# WHAT THE TASK REQUIRES:
Return the lines from the start of the data through the line with "# Update 03/29/2019". Include both of those lines and no others.
[Opening DATA SHOWN section]
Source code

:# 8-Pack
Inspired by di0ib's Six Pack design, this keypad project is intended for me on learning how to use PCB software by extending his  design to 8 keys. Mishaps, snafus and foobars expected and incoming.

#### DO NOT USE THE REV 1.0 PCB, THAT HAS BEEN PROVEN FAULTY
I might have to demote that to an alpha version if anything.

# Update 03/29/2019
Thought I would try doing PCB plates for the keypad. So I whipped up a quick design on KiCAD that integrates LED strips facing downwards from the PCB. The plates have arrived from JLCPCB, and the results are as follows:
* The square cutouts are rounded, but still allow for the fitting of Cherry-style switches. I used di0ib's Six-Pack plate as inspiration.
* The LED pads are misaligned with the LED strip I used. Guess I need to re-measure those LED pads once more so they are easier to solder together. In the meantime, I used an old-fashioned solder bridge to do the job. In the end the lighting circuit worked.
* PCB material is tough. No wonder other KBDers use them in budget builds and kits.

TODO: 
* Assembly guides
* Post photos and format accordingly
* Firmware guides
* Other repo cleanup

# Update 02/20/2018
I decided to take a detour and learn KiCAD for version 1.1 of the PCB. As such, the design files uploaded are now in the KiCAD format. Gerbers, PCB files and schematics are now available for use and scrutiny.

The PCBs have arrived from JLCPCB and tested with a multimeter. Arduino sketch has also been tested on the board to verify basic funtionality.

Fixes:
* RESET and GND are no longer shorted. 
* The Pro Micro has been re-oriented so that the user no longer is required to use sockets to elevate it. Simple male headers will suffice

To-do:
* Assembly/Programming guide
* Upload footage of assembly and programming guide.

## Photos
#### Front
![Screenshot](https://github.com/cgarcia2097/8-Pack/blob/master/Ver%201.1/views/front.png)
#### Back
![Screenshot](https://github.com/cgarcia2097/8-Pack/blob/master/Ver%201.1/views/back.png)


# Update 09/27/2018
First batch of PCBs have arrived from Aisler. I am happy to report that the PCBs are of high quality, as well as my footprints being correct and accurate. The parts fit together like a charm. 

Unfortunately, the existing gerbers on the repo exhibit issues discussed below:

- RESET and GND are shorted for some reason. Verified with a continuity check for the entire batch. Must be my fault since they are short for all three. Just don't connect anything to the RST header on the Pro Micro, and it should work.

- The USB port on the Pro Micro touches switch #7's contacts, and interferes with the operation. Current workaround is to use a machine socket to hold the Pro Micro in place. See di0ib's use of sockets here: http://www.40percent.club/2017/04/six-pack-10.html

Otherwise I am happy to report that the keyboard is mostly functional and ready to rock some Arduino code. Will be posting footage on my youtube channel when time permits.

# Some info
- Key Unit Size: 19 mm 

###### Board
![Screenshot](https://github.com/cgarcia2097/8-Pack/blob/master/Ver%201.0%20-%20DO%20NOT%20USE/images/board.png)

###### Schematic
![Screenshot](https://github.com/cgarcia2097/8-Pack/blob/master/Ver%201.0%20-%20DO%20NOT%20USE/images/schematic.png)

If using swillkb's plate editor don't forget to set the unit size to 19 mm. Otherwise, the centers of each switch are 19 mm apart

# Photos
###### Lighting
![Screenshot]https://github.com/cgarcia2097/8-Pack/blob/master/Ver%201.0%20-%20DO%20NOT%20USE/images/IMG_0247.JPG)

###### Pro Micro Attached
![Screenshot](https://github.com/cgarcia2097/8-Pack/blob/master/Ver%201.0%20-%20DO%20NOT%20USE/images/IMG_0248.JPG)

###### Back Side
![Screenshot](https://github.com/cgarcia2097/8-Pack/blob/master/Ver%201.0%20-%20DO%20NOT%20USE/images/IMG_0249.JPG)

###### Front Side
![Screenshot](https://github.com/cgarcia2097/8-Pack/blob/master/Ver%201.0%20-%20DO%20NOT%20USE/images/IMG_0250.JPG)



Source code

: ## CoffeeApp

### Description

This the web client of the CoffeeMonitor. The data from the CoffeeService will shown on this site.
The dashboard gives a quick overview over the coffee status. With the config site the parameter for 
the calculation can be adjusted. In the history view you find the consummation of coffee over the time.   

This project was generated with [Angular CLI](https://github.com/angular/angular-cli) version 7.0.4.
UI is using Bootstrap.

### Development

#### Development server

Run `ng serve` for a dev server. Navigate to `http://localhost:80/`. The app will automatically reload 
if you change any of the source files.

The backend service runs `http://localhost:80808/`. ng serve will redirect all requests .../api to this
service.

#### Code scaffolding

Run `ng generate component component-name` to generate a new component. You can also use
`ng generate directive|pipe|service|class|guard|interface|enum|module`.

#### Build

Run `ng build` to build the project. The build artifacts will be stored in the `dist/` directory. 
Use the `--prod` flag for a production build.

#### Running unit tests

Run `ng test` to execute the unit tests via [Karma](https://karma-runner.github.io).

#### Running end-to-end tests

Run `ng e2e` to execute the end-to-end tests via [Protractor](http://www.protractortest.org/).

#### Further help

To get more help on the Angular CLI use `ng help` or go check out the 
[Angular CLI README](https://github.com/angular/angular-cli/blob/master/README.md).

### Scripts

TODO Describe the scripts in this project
[Closing DATA SHOWN section]
# ANSWER SECTION:
Source code

:# 8-Pack
Inspired by di0ib's Six Pack design, this keypad project is intended for me on learning how to use PCB software by extending his  design to 8 keys. Mishaps, snafus and foobars expected and incoming.

#### DO NOT USE THE REV 1.0 PCB, THAT HAS BEEN PROVEN FAULTY
I might have to demote that to an alpha version if anything.

# Update 03/29/2019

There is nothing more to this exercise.